**RECORDS PROVIDED:**
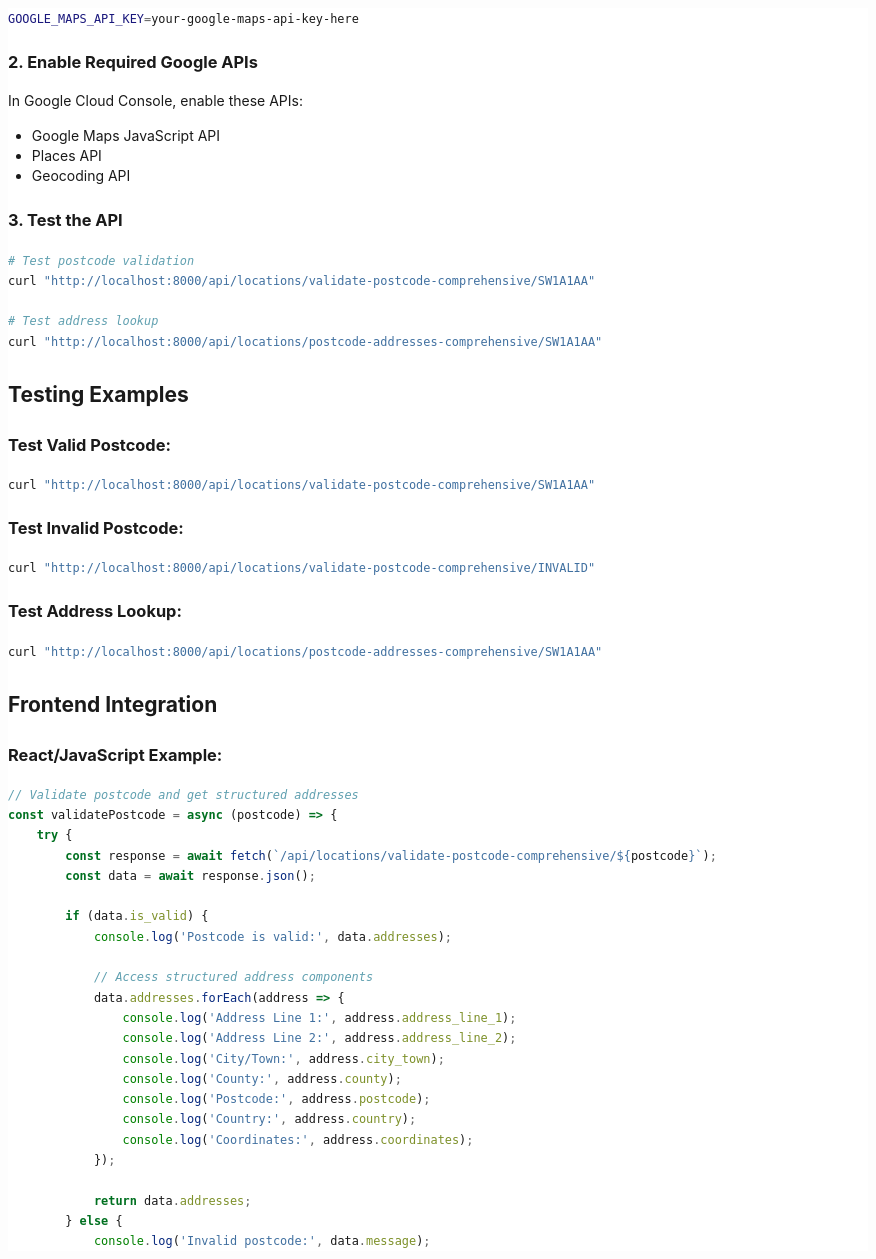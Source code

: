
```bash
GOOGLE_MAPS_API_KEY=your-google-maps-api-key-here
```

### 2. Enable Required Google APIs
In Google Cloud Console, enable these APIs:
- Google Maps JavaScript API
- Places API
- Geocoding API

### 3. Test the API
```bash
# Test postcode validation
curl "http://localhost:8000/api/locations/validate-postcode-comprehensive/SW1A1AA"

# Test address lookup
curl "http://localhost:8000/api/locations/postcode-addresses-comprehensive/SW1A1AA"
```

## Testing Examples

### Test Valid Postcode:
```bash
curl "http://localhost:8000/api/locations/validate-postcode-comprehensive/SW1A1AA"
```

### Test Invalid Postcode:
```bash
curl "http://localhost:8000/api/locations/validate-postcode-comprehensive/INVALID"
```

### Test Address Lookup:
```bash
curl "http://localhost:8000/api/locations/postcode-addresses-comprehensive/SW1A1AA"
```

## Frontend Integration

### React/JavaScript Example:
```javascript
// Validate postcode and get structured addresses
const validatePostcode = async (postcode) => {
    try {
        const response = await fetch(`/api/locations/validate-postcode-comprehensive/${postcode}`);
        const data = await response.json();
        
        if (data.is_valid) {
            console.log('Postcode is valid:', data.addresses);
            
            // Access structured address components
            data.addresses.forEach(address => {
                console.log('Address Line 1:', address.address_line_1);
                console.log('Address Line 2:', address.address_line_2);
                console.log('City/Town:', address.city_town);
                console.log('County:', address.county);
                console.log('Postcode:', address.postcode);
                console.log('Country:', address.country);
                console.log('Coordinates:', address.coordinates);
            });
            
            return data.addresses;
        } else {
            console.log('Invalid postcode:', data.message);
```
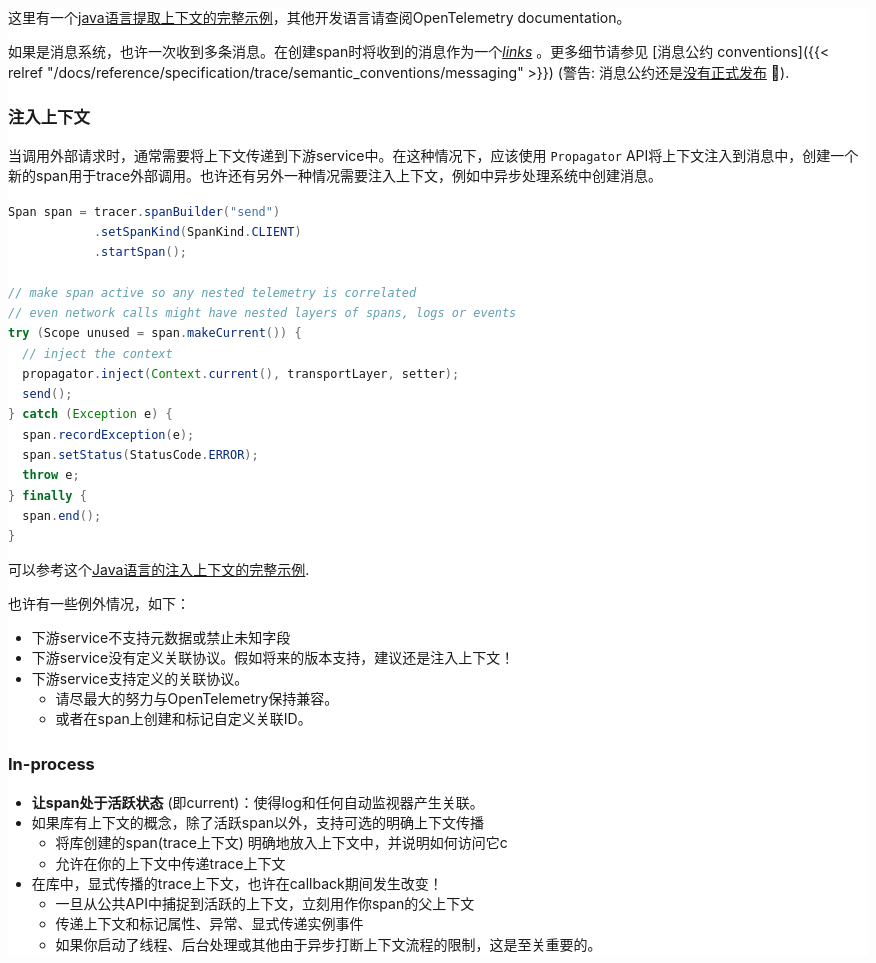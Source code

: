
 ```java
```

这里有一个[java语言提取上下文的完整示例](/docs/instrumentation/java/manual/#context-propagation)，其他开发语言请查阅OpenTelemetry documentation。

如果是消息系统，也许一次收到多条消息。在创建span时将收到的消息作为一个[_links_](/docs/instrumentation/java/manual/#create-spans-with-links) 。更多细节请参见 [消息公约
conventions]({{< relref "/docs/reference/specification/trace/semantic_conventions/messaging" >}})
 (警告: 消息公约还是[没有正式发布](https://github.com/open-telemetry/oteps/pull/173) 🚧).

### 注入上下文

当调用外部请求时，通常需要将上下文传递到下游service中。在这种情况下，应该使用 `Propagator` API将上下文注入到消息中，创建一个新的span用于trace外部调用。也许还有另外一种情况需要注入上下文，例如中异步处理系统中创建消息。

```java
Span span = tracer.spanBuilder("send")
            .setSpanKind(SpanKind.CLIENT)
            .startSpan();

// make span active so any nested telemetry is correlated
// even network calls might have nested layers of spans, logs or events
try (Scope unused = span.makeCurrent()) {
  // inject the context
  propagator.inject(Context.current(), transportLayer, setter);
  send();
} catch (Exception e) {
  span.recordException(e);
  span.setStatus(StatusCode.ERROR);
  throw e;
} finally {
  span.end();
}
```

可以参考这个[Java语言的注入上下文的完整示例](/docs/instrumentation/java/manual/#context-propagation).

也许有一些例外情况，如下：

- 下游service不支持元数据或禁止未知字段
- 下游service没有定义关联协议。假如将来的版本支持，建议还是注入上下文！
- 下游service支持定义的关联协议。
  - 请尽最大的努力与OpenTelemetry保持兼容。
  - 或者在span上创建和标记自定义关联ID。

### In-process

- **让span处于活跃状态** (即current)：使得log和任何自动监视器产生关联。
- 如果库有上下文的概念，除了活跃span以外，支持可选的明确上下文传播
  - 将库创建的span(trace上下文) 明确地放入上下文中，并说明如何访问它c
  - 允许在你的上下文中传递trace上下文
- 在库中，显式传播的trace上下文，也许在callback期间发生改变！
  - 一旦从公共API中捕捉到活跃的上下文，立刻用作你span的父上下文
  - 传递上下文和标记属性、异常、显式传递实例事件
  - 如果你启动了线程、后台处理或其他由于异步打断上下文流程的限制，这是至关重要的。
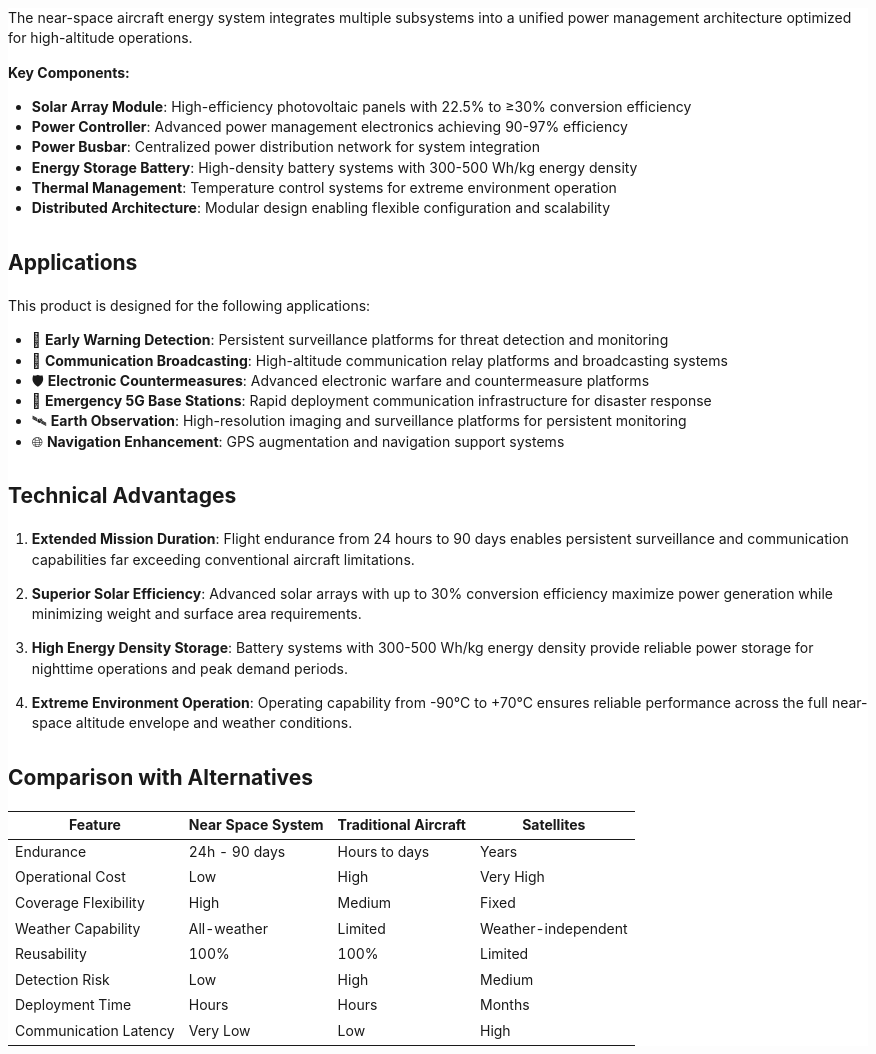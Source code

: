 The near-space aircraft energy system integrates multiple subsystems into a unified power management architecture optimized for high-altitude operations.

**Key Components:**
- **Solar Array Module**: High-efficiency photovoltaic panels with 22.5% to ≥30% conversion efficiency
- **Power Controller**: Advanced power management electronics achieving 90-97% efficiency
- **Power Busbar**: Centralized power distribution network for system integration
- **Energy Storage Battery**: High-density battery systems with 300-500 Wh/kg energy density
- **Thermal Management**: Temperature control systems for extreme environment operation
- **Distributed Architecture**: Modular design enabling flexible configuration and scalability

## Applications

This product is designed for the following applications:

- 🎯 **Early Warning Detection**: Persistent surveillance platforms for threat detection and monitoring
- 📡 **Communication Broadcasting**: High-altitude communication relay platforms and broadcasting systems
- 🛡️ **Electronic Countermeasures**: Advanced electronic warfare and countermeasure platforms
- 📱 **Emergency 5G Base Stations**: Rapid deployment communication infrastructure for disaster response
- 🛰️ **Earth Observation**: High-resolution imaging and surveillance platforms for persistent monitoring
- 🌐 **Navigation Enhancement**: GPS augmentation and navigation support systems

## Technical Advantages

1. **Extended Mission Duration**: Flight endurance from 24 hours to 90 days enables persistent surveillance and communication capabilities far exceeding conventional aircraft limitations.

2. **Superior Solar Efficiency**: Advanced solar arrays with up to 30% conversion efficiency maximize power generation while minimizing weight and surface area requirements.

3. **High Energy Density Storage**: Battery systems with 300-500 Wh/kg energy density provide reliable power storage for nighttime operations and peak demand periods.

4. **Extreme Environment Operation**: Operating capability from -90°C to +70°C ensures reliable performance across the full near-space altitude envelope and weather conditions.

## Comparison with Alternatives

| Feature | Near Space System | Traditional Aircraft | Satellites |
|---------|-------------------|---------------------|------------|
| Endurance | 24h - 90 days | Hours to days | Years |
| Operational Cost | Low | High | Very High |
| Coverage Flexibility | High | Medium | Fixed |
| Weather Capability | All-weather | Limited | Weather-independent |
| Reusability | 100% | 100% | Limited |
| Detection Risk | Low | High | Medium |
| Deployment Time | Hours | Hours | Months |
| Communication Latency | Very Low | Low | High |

**DIRECTIONS FOR THIS TASK:**
Could you restate every entry above word for word, leaving out the pictures?

**EXERCISE ANSWER:**
Source code

:
```bash
GOOGLE_MAPS_API_KEY=your-google-maps-api-key-here
```

### 2. Enable Required Google APIs
In Google Cloud Console, enable these APIs:
- Google Maps JavaScript API
- Places API
- Geocoding API

### 3. Test the API
```bash
# Test postcode validation
curl "http://localhost:8000/api/locations/validate-postcode-comprehensive/SW1A1AA"

# Test address lookup
curl "http://localhost:8000/api/locations/postcode-addresses-comprehensive/SW1A1AA"
```

## Testing Examples

### Test Valid Postcode:
```bash
curl "http://localhost:8000/api/locations/validate-postcode-comprehensive/SW1A1AA"
```

### Test Invalid Postcode:
```bash
curl "http://localhost:8000/api/locations/validate-postcode-comprehensive/INVALID"
```

### Test Address Lookup:
```bash
curl "http://localhost:8000/api/locations/postcode-addresses-comprehensive/SW1A1AA"
```

## Frontend Integration

### React/JavaScript Example:
```javascript
// Validate postcode and get structured addresses
const validatePostcode = async (postcode) => {
    try {
        const response = await fetch(`/api/locations/validate-postcode-comprehensive/${postcode}`);
        const data = await response.json();
        
        if (data.is_valid) {
            console.log('Postcode is valid:', data.addresses);
            
            // Access structured address components
            data.addresses.forEach(address => {
                console.log('Address Line 1:', address.address_line_1);
                console.log('Address Line 2:', address.address_line_2);
                console.log('City/Town:', address.city_town);
                console.log('County:', address.county);
                console.log('Postcode:', address.postcode);
                console.log('Country:', address.country);
                console.log('Coordinates:', address.coordinates);
            });
            
            return data.addresses;
        } else {
            console.log('Invalid postcode:', data.message);
```
Source code

:
 ```java
```

这里有一个[java语言提取上下文的完整示例](/docs/instrumentation/java/manual/#context-propagation)，其他开发语言请查阅OpenTelemetry documentation。

如果是消息系统，也许一次收到多条消息。在创建span时将收到的消息作为一个[_links_](/docs/instrumentation/java/manual/#create-spans-with-links) 。更多细节请参见 [消息公约
conventions]({{< relref "/docs/reference/specification/trace/semantic_conventions/messaging" >}})
 (警告: 消息公约还是[没有正式发布](https://github.com/open-telemetry/oteps/pull/173) 🚧).

### 注入上下文

当调用外部请求时，通常需要将上下文传递到下游service中。在这种情况下，应该使用 `Propagator` API将上下文注入到消息中，创建一个新的span用于trace外部调用。也许还有另外一种情况需要注入上下文，例如中异步处理系统中创建消息。

```java
Span span = tracer.spanBuilder("send")
            .setSpanKind(SpanKind.CLIENT)
            .startSpan();

// make span active so any nested telemetry is correlated
// even network calls might have nested layers of spans, logs or events
try (Scope unused = span.makeCurrent()) {
  // inject the context
  propagator.inject(Context.current(), transportLayer, setter);
  send();
} catch (Exception e) {
  span.recordException(e);
  span.setStatus(StatusCode.ERROR);
  throw e;
} finally {
  span.end();
}
```

可以参考这个[Java语言的注入上下文的完整示例](/docs/instrumentation/java/manual/#context-propagation).

也许有一些例外情况，如下：

- 下游service不支持元数据或禁止未知字段
- 下游service没有定义关联协议。假如将来的版本支持，建议还是注入上下文！
- 下游service支持定义的关联协议。
  - 请尽最大的努力与OpenTelemetry保持兼容。
  - 或者在span上创建和标记自定义关联ID。

### In-process

- **让span处于活跃状态** (即current)：使得log和任何自动监视器产生关联。
- 如果库有上下文的概念，除了活跃span以外，支持可选的明确上下文传播
  - 将库创建的span(trace上下文) 明确地放入上下文中，并说明如何访问它c
  - 允许在你的上下文中传递trace上下文
- 在库中，显式传播的trace上下文，也许在callback期间发生改变！
  - 一旦从公共API中捕捉到活跃的上下文，立刻用作你span的父上下文
  - 传递上下文和标记属性、异常、显式传递实例事件
  - 如果你启动了线程、后台处理或其他由于异步打断上下文流程的限制，这是至关重要的。
Source code

: The near-space aircraft energy system integrates multiple subsystems into a unified power management architecture optimized for high-altitude operations.

**Key Components:**
- **Solar Array Module**: High-efficiency photovoltaic panels with 22.5% to ≥30% conversion efficiency
- **Power Controller**: Advanced power management electronics achieving 90-97% efficiency
- **Power Busbar**: Centralized power distribution network for system integration
- **Energy Storage Battery**: High-density battery systems with 300-500 Wh/kg energy density
- **Thermal Management**: Temperature control systems for extreme environment operation
- **Distributed Architecture**: Modular design enabling flexible configuration and scalability

## Applications

This product is designed for the following applications:

- 🎯 **Early Warning Detection**: Persistent surveillance platforms for threat detection and monitoring
- 📡 **Communication Broadcasting**: High-altitude communication relay platforms and broadcasting systems
- 🛡️ **Electronic Countermeasures**: Advanced electronic warfare and countermeasure platforms
- 📱 **Emergency 5G Base Stations**: Rapid deployment communication infrastructure for disaster response
- 🛰️ **Earth Observation**: High-resolution imaging and surveillance platforms for persistent monitoring
- 🌐 **Navigation Enhancement**: GPS augmentation and navigation support systems

## Technical Advantages

1. **Extended Mission Duration**: Flight endurance from 24 hours to 90 days enables persistent surveillance and communication capabilities far exceeding conventional aircraft limitations.

2. **Superior Solar Efficiency**: Advanced solar arrays with up to 30% conversion efficiency maximize power generation while minimizing weight and surface area requirements.

3. **High Energy Density Storage**: Battery systems with 300-500 Wh/kg energy density provide reliable power storage for nighttime operations and peak demand periods.

4. **Extreme Environment Operation**: Operating capability from -90°C to +70°C ensures reliable performance across the full near-space altitude envelope and weather conditions.

## Comparison with Alternatives

| Feature | Near Space System | Traditional Aircraft | Satellites |
|---------|-------------------|---------------------|------------|
| Endurance | 24h - 90 days | Hours to days | Years |
| Operational Cost | Low | High | Very High |
| Coverage Flexibility | High | Medium | Fixed |
| Weather Capability | All-weather | Limited | Weather-independent |
| Reusability | 100% | 100% | Limited |
| Detection Risk | Low | High | Medium |
| Deployment Time | Hours | Hours | Months |
| Communication Latency | Very Low | Low | High |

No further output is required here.